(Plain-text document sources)

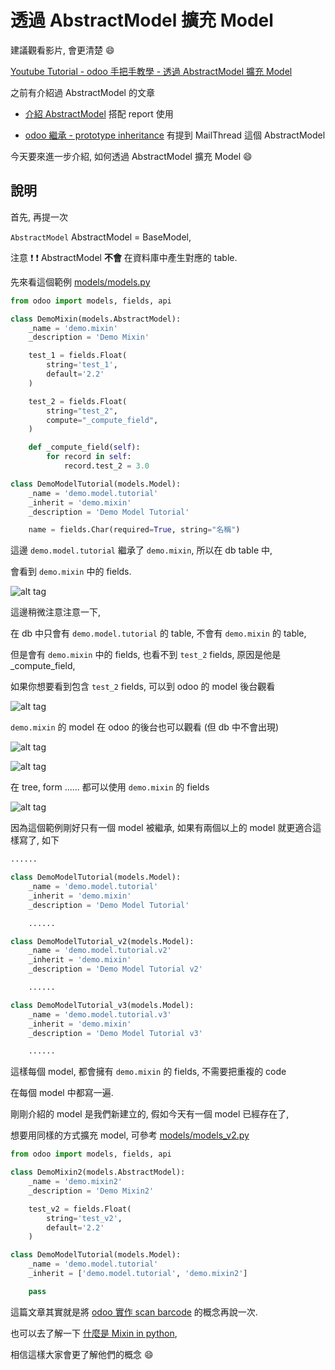 # 透過 AbstractModel 擴充 Model

建議觀看影片, 會更清楚 :smile:

[Youtube Tutorial - odoo 手把手教學 - 透過 AbstractModel 擴充 Model](https://youtu.be/uW1PsDPcJF4)

之前有介紹過 AbstractModel 的文章

* [介紹 AbstractModel](https://github.com/twtrubiks/odoo-demo-addons-tutorial/tree/master/demo_abstractmodel_tutorial) 搭配 report 使用

* [odoo 繼承 - prototype inheritance](https://github.com/twtrubiks/odoo-demo-addons-tutorial/tree/master/demo_prototype_inheritance) 有提到 MailThread 這個 AbstractModel

今天要來進一步介紹, 如何透過 AbstractModel 擴充 Model :smile:

## 說明

首先, 再提一次

`AbstractModel` AbstractModel = BaseModel,

注意 :exclamation: :exclamation: AbstractModel **不會** 在資料庫中產生對應的 table.

先來看這個範例 [models/models.py](models/models.py)

```python
from odoo import models, fields, api

class DemoMixin(models.AbstractModel):
    _name = 'demo.mixin'
    _description = 'Demo Mixin'

    test_1 = fields.Float(
        string='test_1',
        default='2.2'
    )

    test_2 = fields.Float(
        string="test_2",
        compute="_compute_field",
    )

    def _compute_field(self):
        for record in self:
            record.test_2 = 3.0

class DemoModelTutorial(models.Model):
    _name = 'demo.model.tutorial'
    _inherit = 'demo.mixin'
    _description = 'Demo Model Tutorial'

    name = fields.Char(required=True, string="名稱")

```

這邊 `demo.model.tutorial` 繼承了 `demo.mixin`, 所以在 db table 中,

會看到 `demo.mixin` 中的 fields.

![alt tag](https://i.imgur.com/0fYEUiS.png)

這邊稍微注意注意一下,

在 db 中只會有 `demo.model.tutorial` 的 table, 不會有 `demo.mixin` 的 table,

但是會有 `demo.mixin` 中的 fields, 也看不到 `test_2` fields, 原因是他是 _compute_field,

如果你想要看到包含 `test_2` fields, 可以到 odoo 的 model 後台觀看

![alt tag](https://i.imgur.com/oiASNIP.png)

`demo.mixin` 的 model 在 odoo 的後台也可以觀看 (但 db 中不會出現)

![alt tag](https://i.imgur.com/HkftQT3.png)

![alt tag](https://i.imgur.com/3ttRkzP.png)

在 tree, form ...... 都可以使用 `demo.mixin` 的 fields

![alt tag](https://i.imgur.com/hFCf2mR.png)

因為這個範例剛好只有一個 model 被繼承, 如果有兩個以上的 model 就更適合這樣寫了, 如下

```python
......

class DemoModelTutorial(models.Model):
    _name = 'demo.model.tutorial'
    _inherit = 'demo.mixin'
    _description = 'Demo Model Tutorial'

    ......

class DemoModelTutorial_v2(models.Model):
    _name = 'demo.model.tutorial.v2'
    _inherit = 'demo.mixin'
    _description = 'Demo Model Tutorial v2'

    ......

class DemoModelTutorial_v3(models.Model):
    _name = 'demo.model.tutorial.v3'
    _inherit = 'demo.mixin'
    _description = 'Demo Model Tutorial v3'

    ......
```

這樣每個 model, 都會擁有 `demo.mixin` 的 fields, 不需要把重複的 code

在每個 model 中都寫一遍.

剛剛介紹的 model 是我們新建立的, 假如今天有一個 model 已經存在了,

想要用同樣的方式擴充 model, 可參考 [models/models_v2.py](models/models_v2.py)

```python
from odoo import models, fields, api

class DemoMixin2(models.AbstractModel):
    _name = 'demo.mixin2'
    _description = 'Demo Mixin2'

    test_v2 = fields.Float(
        string='test_v2',
        default='2.2'
    )

class DemoModelTutorial(models.Model):
    _name = 'demo.model.tutorial'
    _inherit = ['demo.model.tutorial', 'demo.mixin2']

    pass

```

這篇文章其實就是將 [odoo 實作 scan barcode](https://github.com/twtrubiks/odoo-demo-addons-tutorial/tree/master/demo_sale_scan_barcode) 的概念再說一次.

也可以去了解一下 [什麼是 Mixin in python](https://github.com/twtrubiks/python-notes/tree/master/what_is_the_mixin),

相信這樣大家會更了解他們的概念 :smile:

__Exercise requirements__: When a line in the records above contains the word "table", copy it.

__Solution to the problem__:
注意 :exclamation: :exclamation: AbstractModel **不會** 在資料庫中產生對應的 table.
這邊 `demo.model.tutorial` 繼承了 `demo.mixin`, 所以在 db table 中,
在 db 中只會有 `demo.model.tutorial` 的 table, 不會有 `demo.mixin` 的 table,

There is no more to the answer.